Interessengruppe für den Erhalt des
dörflichen Charakters in Wilstedt


Zur Geschichte des Dorfes

von Hans-Werner Behrens

Mit einem gesicherten Alter von mindestens 1150 Jahren gehört Wilstedt zu den ältesten Dörfern in Niedersachsen. Es würde den Rahmen dieser Homepage sprengen, hier die Geschichte des Ortes ausführlich darzustellen. Stattdessen will ich die Aufmerksamkeit des Lesers nur auf drei bedeutende Ereignisse lenken, von denen im Zusammenhang mit den Feiern zum Jubiläum 1960 und 2010 immer wieder die Rede war.

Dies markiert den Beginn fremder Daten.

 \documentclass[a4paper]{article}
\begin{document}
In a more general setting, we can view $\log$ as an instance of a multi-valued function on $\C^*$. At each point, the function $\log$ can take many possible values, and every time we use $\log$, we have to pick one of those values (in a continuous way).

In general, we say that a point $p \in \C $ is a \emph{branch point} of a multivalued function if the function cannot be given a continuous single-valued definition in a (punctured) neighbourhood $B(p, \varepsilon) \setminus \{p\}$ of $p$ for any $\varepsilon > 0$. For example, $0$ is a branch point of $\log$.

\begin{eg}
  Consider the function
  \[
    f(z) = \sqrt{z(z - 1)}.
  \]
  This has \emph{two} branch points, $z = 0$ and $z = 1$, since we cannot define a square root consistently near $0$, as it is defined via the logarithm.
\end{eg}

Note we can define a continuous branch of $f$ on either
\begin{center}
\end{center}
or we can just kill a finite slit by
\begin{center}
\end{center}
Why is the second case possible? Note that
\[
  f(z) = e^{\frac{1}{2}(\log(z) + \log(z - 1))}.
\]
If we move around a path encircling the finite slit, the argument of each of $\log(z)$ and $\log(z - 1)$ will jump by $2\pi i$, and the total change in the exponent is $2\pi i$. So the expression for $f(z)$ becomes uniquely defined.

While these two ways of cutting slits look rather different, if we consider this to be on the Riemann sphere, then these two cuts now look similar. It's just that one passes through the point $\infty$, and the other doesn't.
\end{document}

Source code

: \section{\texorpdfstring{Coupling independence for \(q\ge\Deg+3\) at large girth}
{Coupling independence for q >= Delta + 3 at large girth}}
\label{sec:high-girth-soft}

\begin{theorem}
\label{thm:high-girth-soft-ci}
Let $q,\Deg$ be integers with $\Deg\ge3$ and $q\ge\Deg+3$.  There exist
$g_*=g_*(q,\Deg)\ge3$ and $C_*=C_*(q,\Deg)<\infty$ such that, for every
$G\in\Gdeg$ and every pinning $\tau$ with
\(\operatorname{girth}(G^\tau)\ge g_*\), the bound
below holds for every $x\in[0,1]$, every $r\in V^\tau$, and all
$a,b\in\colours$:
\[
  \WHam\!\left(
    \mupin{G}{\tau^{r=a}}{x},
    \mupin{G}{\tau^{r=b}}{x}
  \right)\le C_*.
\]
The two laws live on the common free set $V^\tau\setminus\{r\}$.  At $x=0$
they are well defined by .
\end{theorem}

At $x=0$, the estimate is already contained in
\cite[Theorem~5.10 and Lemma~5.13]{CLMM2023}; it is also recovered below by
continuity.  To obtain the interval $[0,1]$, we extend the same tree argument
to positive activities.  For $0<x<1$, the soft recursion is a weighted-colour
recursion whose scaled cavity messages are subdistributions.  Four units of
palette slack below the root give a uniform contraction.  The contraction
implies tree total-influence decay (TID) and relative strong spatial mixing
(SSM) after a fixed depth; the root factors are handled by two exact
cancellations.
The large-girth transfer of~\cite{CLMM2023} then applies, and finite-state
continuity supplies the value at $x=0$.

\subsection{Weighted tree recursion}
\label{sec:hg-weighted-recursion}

So war zu hören und zu lesen, dass unser Ort im Jahr 860 „erstmals urkundlich“ erwähnt wurde, dass im Rahmen der Christianisierung der Germanenstämme der „Schlusskampf“ zwischen Sachsen und Franken unter Führung des Herzogs Widukinds und des Königs Karl d. Gr. im Jahr 796 auf der Wüllenheide bei Wilstedt stattgefunden haben soll und dass die Oldenburger Gräfin Gwilla um 1060 ein Haus auf dem Klusberg baute und die Wilstedter Kirche stiftete.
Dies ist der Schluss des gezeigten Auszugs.